> INSTRUCTIONS FOR THE TASK: Search the data for "itemName". Return each matching line.

> DATASET EXCERPTS:
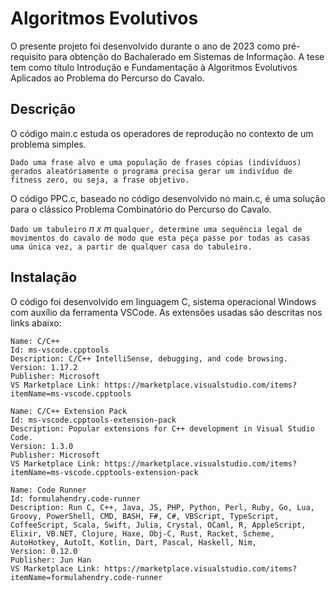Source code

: # Algoritmos Evolutivos

O presente projeto foi desenvolvido durante o ano de 2023 como pré-requisito para
obtenção do Bachalerado em Sistemas de Informação. A tese tem como título Introdução e Fundamentação à Algoritmos Evolutivos Aplicados ao Problema do Percurso do Cavalo.

## Descrição

O código main.c estuda os operadores de reprodução no contexto de um problema simples.

``Dado uma frase alvo e uma população de frases cópias (indivíduos) gerados aleatóriamente
o programa precisa gerar um indivíduo de fitness zero, ou seja, a frase objetivo.``

O código PPC.c, baseado no código desenvolvido no main.c, é uma solução para o clássico
Problema Combinatório do Percurso do Cavalo.

``Dado um tabuleiro`` $n$ $x$ $m$ ``qualquer, determine uma sequência legal de movimentos do cavalo de modo que esta peça passe por todas as casas uma única vez, a partir de qualquer casa do tabuleiro.``

## Instalação

O código foi desenvolvido em linguagem C, sistema operacional Windows com auxílio da 
ferramenta VSCode. As extensões usadas são descritas nos links abaixo:

```
Name: C/C++
Id: ms-vscode.cpptools
Description: C/C++ IntelliSense, debugging, and code browsing.
Version: 1.17.2
Publisher: Microsoft
VS Marketplace Link: https://marketplace.visualstudio.com/items?itemName=ms-vscode.cpptools
```

```
Name: C/C++ Extension Pack
Id: ms-vscode.cpptools-extension-pack
Description: Popular extensions for C++ development in Visual Studio Code.
Version: 1.3.0
Publisher: Microsoft
VS Marketplace Link: https://marketplace.visualstudio.com/items?itemName=ms-vscode.cpptools-extension-pack
```

```
Name: Code Runner
Id: formulahendry.code-runner
Description: Run C, C++, Java, JS, PHP, Python, Perl, Ruby, Go, Lua, Groovy, PowerShell, CMD, BASH, F#, C#, VBScript, TypeScript, CoffeeScript, Scala, Swift, Julia, Crystal, OCaml, R, AppleScript, Elixir, VB.NET, Clojure, Haxe, Obj-C, Rust, Racket, Scheme, AutoHotkey, AutoIt, Kotlin, Dart, Pascal, Haskell, Nim, 
Version: 0.12.0
Publisher: Jun Han
VS Marketplace Link: https://marketplace.visualstudio.com/items?itemName=formulahendry.code-runner
```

> ANSWER TO THE EXERCISE:
VS Marketplace Link: https://marketplace.visualstudio.com/items?itemName=ms-vscode.cpptools
VS Marketplace Link: https://marketplace.visualstudio.com/items?itemName=ms-vscode.cpptools-extension-pack
VS Marketplace Link: https://marketplace.visualstudio.com/items?itemName=formulahendry.code-runner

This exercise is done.